6 tablespoons butter
1 head cabbage, chopped
1 onion, chopped
1 pound bacon
a couple of cloves of garlic
4 (16.9 ounce) packages frozen pierogies
Melt 3 tablespoons of butter in a large pot or Dutch oven over medium heat. Stir in the chopped cabbage, onion, and garlic.
Well this is cooking cook the bacon. After the bacon is done cut or brake up into bite size pieces. I cooked mine earlier in the day so it was already ready. When done set aside you will use it soon.
Fill a large pot with lightly salted water and bring to a rolling boil over a high heat. Once the water is boiling, stir in the pierogies and return to a boil. Cook until the pierogies float to the top about 5 minutes.Melt the remaining 3 tablespoons of butter into a slow cooker. Gently combine the pierogies, cabbage, and bacon, into the slow cooker.
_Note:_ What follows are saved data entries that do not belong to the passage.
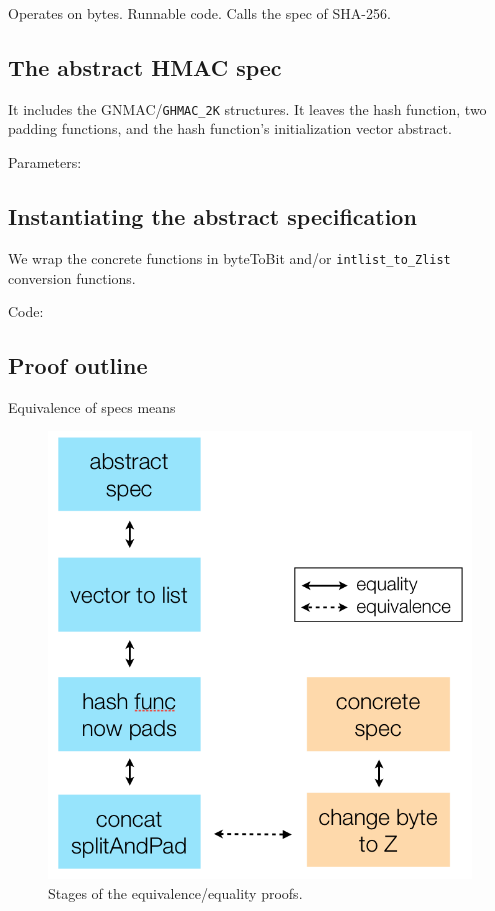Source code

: \documentclass[twocolumn,showpacs,%
  nofootinbib,aps,superscriptaddress,%
  eqsecnum,prd,notitlepage,showkeys,10pt]{revtex4-1}
\begin{document}
Operates on bytes. Runnable code. Calls the spec of SHA-256.

\subsection{The abstract HMAC spec}

It includes the GNMAC/\verb|GHMAC_2K| structures. It leaves the hash function, two padding functions, and the hash function's initialization vector abstract.

Parameters:

\subsection{Instantiating the abstract specification}

We wrap the concrete functions in byteToBit and/or \verb|intlist_to_Zlist| conversion functions. 

Code:

\subsection{Proof outline}

Equivalence of specs means 

\begin{figure}[h!]
	\centering
	\includegraphics[scale=0.56]{Equivalence_proof_chain}
	\caption{Stages of the equivalence/equality proofs.}
\end{figure}
\end{document}
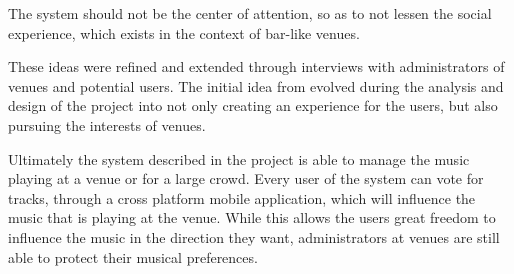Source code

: The system should not be the center of attention, so as to not lessen the social experience, which exists in the context of bar-like venues.

These ideas were refined and extended through interviews with administrators of venues and potential users. The initial idea from  evolved during the analysis and design of the project into not only creating an experience for the users, but also pursuing the interests of venues.

Ultimately the system described in the project is able to manage the music playing at a venue or for a large crowd. Every user of the system can vote for tracks, through a cross platform mobile application, which will influence the music that is playing at the venue. While this allows the users great freedom to influence the music in the direction they want, administrators at venues are still able to protect their musical preferences.

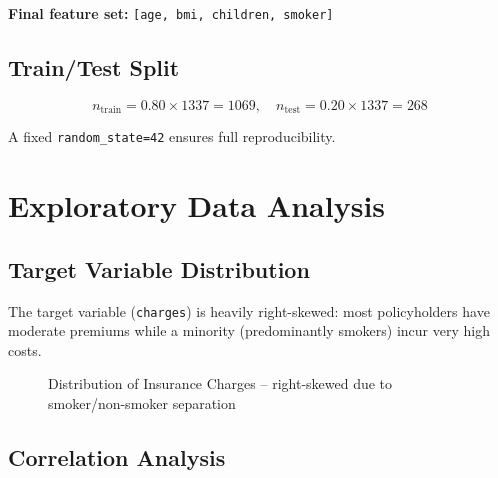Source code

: \documentclass[12pt,a4paper]{report}
\begin{document}
\textbf{Final feature set:} \texttt{[age, bmi, children, smoker]}

\section{Train/Test Split}

\begin{equation}
  n_{\text{train}} = 0.80 \times 1337 = 1069, \quad n_{\text{test}} = 0.20 \times 1337 = 268
\end{equation}

A fixed \texttt{random\_state=42} ensures full reproducibility.

\chapter{Exploratory Data Analysis}

\section{Target Variable Distribution}

The target variable (\texttt{charges}) is heavily right-skewed: most policyholders have moderate premiums while a minority (predominantly smokers) incur very high costs.

\begin{figure}[H]
\centering
{}
\caption{Distribution of Insurance Charges -- right-skewed due to smoker/non-smoker separation}
\end{figure}

\section{Correlation Analysis}
\end{document}
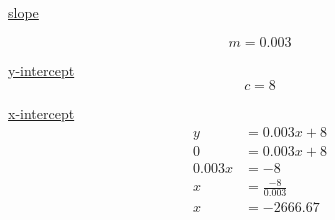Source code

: \documentclass{article}
\begin{document}
\underline{slope}

$$
    m=0.003
$$

\underline{y-intercept}
$$
    c = 8
$$

\underline{x-intercept}
$$
    \begin{aligned}
        y      & = 0.003x + 8       \\
        0      & = 0.003x + 8       \\
        0.003x & = -8               \\
        x      & = \frac{-8}{0.003} \\
        x      & = -2666.67         \\
    \end{aligned}
$$
\end{document}
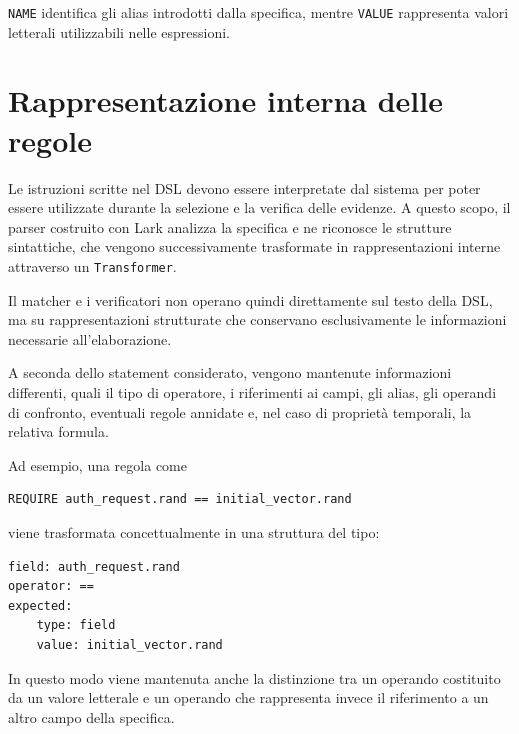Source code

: \texttt{NAME} identifica gli alias introdotti dalla specifica, mentre \texttt{VALUE} rappresenta valori letterali utilizzabili nelle espressioni. 



\section{Rappresentazione interna delle regole}\label{rappresentazione-interna-delle-regole}

Le istruzioni scritte nel DSL devono essere interpretate dal sistema per poter essere utilizzate durante la selezione e la verifica delle evidenze. A questo scopo, il parser costruito con Lark analizza la specifica e ne riconosce le strutture sintattiche, che vengono successivamente trasformate in rappresentazioni interne attraverso un \texttt{Transformer}.

Il matcher e i verificatori non operano quindi direttamente sul testo della DSL, ma su rappresentazioni strutturate che conservano esclusivamente le informazioni necessarie all'elaborazione.

A seconda dello statement considerato, vengono mantenute informazioni differenti, quali il tipo di operatore, i riferimenti ai campi, gli alias, gli operandi di confronto, eventuali regole annidate e, nel caso di proprietà temporali, la relativa formula.

Ad esempio, una regola come

\par\noindent\begin{minipage}{\linewidth}
\begin{lstlisting}
REQUIRE auth_request.rand == initial_vector.rand
\end{lstlisting}
\end{minipage}\par

viene trasformata concettualmente in una struttura del tipo:

\par\noindent\begin{minipage}{\linewidth}
\begin{lstlisting}
field: auth_request.rand
operator: ==
expected:
    type: field
    value: initial_vector.rand
\end{lstlisting}
\end{minipage}\par

In questo modo viene mantenuta anche la distinzione tra un operando costituito da un valore letterale e un operando che rappresenta invece il riferimento a un altro campo della specifica.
Cook on low for 3 hours before serving.
This really made alot. The casserole didn't call to serve with sour cream but I have to tell you we needed sour cream with this. Maybe it is just habit but it really needed something. I also felt like I loved it my first bite, second bite I liked it, third it was okay and by the forth I wasn't sure anymore. Kelly is still talking about how good this pierogie casserole is. I don't know if I'll make it again. I really love pierogies just cooked in a pan with onions then topped with sour cream.